Complete coverage
The Atlanta Journal-Constitution has spent years following infighting, funding lapses and legal challenges plaguing the state’s ethics commission. To see a timeline detailing that coverage plus copies of documents associated with the most recent turn in the story, go to MyAJC.com.
The Atlanta Journal-Constitution on Wednesday filed a complaint with Attorney General Sam Olens to “take all necessary measures” to ensure the ethics commission and its director, Holly LaBerge, to comply with the state’s Open Records Act.
Attorneys for the paper say specifically that LaBerge failed to comply with the act when she did not turn over a now-controversial memo to the AJC in response to a records request filed in July 2012.
On July 26, 2012, the AJC requested “access to and copies of all records, including interviews, audits, emails, faxes and any and all documents including case files” related to the investigation into Gov. Nathan Deal’s 2010 campaign.
LaBerge released thousands of pages of documents related to the Deal investigation, but not the memo, which was dated July 17, 2012. Reporters quickly realized records were missing. After the AJC asked the Attorney General’s Office to intervene, LaBerge released more documents, but still the memo was missing.
The AJC revealed the memo's existence last week. In it, LaBerge details what she says are text messages and phone calls she received from top Deal aides in the week before the commission was to rule on the complaints against him.

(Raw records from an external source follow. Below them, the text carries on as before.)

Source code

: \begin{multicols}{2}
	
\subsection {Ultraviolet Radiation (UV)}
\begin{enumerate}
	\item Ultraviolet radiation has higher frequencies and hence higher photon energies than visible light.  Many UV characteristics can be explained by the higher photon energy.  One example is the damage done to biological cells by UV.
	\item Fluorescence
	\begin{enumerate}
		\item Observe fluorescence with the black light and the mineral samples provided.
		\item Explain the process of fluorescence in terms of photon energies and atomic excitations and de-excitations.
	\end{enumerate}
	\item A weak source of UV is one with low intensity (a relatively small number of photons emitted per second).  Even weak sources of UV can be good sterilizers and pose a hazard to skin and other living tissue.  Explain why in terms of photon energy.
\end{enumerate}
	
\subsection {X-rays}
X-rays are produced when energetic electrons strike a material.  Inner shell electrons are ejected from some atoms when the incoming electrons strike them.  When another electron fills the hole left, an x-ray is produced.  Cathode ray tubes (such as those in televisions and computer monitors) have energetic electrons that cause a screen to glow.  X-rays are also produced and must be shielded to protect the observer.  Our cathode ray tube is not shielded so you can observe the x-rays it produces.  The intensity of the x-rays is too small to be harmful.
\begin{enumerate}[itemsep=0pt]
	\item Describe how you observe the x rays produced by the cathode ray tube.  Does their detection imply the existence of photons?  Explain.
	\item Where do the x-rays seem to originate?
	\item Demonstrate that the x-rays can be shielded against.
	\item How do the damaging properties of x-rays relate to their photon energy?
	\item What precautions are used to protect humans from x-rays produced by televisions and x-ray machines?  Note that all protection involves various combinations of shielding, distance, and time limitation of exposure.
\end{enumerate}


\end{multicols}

LaBerge said Deal chief of staff Chris Riley and chief counsel Ryan Teague "pressured" her and that Teague threatened the agency if several of the cases weren't settled without a hearing.
The commission met July 23, 2012, and dismissed major charges against Deal, who had been accused of improperly raising and spending campaign funds. Deal agreed to pay $3,350 in administrative fees for technical defects in his campaign disclosures.
It has become clear, attorneys Tom Clyde and Lesli Gaither wrote to Olens, that “production of records by the commission was woefully incomplete.”
Jeff Milsteen, chief deputy attorney general, said in a response to the paper that it appears “a number of documents contained in Ms. LaBerge’s personal email accounts may well have been responsive” to the paper’s request.
However, he said, because Olens’ office still represents LaBerge in a related lawsuit, “this mater presents insurmountable conflicts in our ability to independently investigate or pursue separate open records violations.”
Milsteen said state law allows the paper to pursue its own court action to enforce the records act.
Anyone who “knowingly and willfully violates” the Open Records Act “by failing or refusing to provide access to records not subject to exemption within the statutory time frame” can be found guilty of a misdemeanor and fined up to $1,000.